> [EXERCISE DETAILS]: Would you please reproduce all the entries exactly, leaving the pictures out?

> [SUPPLIED MATERIAL]:

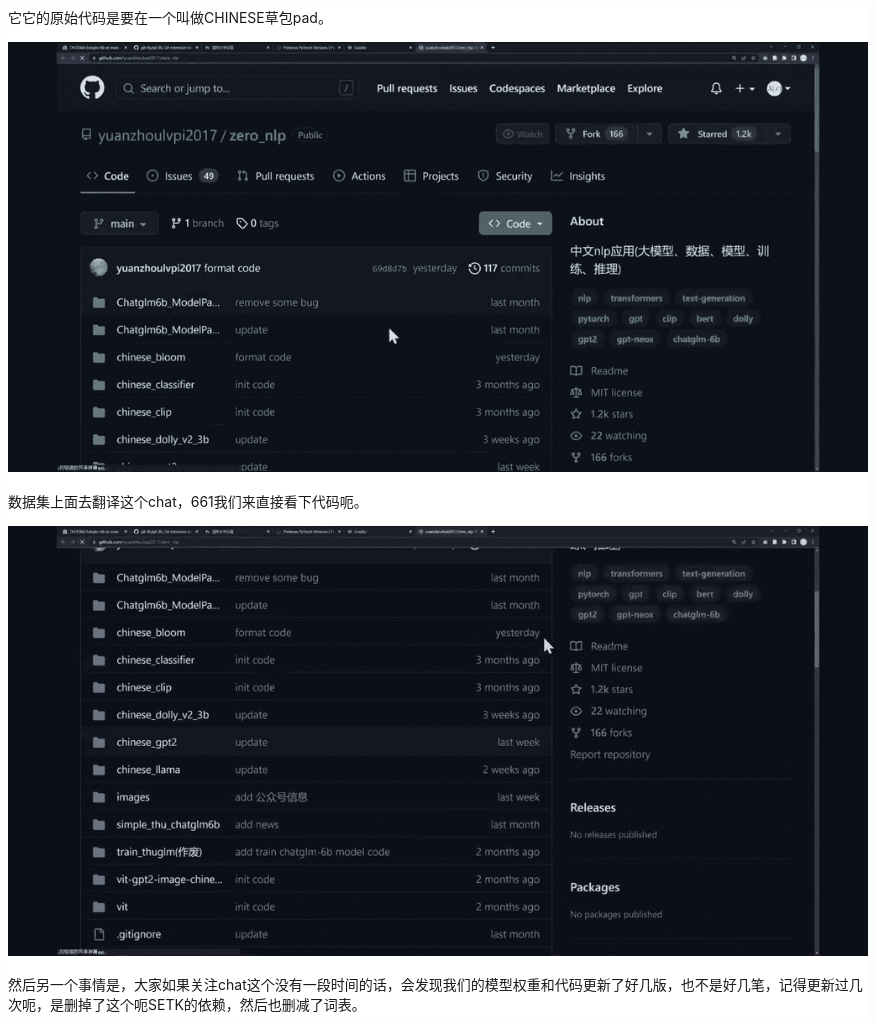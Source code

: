 它它的原始代码是要在一个叫做CHINESE草包pad。

![](img/516b4d6a63046c575afd05bf52048c07_120.png)

数据集上面去翻译这个chat，661我们来直接看下代码呃。

![](img/516b4d6a63046c575afd05bf52048c07_122.png)

然后另一个事情是，大家如果关注chat这个没有一段时间的话，会发现我们的模型权重和代码更新了好几版，也不是好几笔，记得更新过几次呃，是删掉了这个呃SETK的依赖，然后也删减了词表。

> [COMPLETED EXERCISE]:
Source code

: 它它的原始代码是要在一个叫做CHINESE草包pad。

![](img/516b4d6a63046c575afd05bf52048c07_120.png)

数据集上面去翻译这个chat，661我们来直接看下代码呃。

![](img/516b4d6a63046c575afd05bf52048c07_122.png)

然后另一个事情是，大家如果关注chat这个没有一段时间的话，会发现我们的模型权重和代码更新了好几版，也不是好几笔，记得更新过几次呃，是删掉了这个呃SETK的依赖，然后也删减了词表。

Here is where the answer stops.